→ Aim of the exercise
Please show every line in the entries below that includes the word "created".

→ Supplied data
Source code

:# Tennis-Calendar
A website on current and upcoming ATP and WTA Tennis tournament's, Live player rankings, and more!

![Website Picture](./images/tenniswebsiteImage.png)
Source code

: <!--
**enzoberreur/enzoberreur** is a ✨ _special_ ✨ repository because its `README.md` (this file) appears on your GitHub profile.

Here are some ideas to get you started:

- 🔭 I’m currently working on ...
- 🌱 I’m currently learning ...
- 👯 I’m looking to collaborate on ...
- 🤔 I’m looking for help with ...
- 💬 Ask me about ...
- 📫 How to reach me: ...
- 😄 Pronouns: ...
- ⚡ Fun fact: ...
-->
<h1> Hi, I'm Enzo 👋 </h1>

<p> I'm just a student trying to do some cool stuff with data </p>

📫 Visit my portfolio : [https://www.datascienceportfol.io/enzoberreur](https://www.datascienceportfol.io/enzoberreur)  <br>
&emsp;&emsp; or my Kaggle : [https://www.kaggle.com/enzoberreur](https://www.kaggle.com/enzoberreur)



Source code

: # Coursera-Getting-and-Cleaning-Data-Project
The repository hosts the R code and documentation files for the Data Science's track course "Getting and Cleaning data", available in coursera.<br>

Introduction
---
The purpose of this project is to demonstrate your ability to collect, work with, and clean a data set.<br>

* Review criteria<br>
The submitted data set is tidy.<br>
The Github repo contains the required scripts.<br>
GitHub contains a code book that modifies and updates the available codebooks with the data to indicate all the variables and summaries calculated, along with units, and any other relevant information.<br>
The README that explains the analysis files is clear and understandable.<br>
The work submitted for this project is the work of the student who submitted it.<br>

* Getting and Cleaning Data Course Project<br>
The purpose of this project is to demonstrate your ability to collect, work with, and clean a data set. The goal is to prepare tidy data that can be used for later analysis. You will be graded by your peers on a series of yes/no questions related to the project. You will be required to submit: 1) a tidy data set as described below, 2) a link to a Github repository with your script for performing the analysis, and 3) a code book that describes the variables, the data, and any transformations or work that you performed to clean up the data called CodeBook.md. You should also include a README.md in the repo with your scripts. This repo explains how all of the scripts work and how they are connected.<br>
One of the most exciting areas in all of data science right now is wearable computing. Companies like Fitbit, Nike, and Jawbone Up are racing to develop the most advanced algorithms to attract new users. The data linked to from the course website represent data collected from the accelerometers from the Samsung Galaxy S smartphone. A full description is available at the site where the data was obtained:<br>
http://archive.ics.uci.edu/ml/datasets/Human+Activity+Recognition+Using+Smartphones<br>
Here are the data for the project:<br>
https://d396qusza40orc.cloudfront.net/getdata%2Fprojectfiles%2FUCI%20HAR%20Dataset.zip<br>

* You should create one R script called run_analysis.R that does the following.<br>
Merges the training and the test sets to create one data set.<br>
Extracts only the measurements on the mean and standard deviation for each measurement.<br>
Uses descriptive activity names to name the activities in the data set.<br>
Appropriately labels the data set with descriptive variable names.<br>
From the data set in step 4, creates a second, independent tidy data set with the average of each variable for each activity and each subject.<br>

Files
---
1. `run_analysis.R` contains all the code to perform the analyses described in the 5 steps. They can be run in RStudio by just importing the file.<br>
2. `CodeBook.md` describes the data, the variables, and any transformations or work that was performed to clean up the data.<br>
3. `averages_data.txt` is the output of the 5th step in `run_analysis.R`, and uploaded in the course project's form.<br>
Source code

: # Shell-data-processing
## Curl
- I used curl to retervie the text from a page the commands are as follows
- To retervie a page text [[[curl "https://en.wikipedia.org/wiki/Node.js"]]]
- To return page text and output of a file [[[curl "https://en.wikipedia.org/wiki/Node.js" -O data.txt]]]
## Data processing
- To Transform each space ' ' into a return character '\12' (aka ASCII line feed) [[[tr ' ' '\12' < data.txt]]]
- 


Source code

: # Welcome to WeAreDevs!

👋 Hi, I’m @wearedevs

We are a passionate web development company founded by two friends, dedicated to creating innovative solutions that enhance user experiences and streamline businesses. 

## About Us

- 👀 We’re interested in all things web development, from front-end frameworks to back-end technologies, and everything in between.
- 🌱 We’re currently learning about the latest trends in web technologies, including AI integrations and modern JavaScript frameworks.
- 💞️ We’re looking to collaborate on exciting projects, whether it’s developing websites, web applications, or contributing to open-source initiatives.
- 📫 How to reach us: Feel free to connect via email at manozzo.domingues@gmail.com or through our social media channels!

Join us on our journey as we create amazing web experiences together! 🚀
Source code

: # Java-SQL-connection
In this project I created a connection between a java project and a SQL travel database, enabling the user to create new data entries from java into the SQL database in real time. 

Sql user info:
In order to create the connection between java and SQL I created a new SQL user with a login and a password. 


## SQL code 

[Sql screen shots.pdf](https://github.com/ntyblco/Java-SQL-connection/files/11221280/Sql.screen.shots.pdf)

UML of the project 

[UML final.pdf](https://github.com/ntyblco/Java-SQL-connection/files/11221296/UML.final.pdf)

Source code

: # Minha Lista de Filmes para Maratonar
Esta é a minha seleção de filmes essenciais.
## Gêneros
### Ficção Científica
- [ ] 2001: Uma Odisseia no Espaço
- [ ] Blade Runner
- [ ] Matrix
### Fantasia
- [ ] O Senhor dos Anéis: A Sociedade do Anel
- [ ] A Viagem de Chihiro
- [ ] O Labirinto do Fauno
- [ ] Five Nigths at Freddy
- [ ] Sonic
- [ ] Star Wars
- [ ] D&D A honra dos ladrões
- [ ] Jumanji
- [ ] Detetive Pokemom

→ Task result
In this project I created a connection between a java project and a SQL travel database, enabling the user to create new data entries from java into the SQL database in real time. 
In order to create the connection between java and SQL I created a new SQL user with a login and a password. 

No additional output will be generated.